- Brief -
Which lines in the records below contain the word "kiếm"? Copy each one.

- Data supplied -

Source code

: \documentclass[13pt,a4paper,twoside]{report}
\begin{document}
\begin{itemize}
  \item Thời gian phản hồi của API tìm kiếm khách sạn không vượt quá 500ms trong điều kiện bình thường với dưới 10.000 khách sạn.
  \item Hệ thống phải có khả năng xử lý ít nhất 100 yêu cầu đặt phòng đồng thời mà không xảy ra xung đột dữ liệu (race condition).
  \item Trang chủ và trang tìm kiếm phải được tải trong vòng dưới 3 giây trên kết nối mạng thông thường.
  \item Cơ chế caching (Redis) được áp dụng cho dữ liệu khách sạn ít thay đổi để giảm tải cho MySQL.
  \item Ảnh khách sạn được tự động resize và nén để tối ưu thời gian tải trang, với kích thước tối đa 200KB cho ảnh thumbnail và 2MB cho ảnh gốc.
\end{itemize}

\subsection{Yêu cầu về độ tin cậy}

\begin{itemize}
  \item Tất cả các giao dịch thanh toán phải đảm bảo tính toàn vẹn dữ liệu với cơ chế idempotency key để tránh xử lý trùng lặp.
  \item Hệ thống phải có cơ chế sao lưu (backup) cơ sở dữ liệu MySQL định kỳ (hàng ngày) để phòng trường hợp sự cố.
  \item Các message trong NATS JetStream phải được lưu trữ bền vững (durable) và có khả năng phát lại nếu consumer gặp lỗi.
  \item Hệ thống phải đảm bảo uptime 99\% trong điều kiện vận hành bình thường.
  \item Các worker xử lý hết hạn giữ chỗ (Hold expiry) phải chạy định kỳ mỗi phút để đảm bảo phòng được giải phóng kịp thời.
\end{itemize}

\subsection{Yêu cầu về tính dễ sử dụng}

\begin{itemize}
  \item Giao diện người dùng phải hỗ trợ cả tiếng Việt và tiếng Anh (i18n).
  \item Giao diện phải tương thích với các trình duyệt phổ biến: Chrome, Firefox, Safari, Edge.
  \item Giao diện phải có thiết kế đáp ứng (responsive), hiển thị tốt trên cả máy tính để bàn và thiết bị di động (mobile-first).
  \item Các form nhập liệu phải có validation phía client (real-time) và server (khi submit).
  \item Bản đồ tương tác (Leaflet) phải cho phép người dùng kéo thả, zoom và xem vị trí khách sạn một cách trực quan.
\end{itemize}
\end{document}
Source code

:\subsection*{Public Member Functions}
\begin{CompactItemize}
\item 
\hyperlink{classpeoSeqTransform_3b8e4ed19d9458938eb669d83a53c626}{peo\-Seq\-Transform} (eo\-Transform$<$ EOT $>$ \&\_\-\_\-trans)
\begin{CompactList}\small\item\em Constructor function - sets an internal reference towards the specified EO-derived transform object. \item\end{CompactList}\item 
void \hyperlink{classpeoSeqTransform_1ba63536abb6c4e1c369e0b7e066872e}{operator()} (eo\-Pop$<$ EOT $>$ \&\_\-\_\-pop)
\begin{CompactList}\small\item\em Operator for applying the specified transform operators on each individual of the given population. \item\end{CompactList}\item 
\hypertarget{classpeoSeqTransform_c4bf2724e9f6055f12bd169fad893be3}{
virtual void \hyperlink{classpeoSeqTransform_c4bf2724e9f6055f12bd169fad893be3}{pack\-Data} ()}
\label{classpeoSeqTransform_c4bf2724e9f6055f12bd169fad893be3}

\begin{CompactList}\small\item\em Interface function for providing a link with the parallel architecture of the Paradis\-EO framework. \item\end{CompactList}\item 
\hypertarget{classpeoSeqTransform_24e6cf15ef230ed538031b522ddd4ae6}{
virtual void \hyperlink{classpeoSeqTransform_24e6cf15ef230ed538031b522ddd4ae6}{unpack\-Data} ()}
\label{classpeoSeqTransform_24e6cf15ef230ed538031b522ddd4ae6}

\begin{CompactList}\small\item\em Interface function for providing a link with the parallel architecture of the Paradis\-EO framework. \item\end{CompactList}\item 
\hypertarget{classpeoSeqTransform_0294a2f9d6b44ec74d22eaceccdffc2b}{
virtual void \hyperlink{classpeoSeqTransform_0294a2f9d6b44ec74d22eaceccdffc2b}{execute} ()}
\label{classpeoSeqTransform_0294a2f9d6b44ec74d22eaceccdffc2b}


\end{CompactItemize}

- Task solution -
  \item Thời gian phản hồi của API tìm kiếm khách sạn không vượt quá 500ms trong điều kiện bình thường với dưới 10.000 khách sạn.
  \item Trang chủ và trang tìm kiếm phải được tải trong vòng dưới 3 giây trên kết nối mạng thông thường.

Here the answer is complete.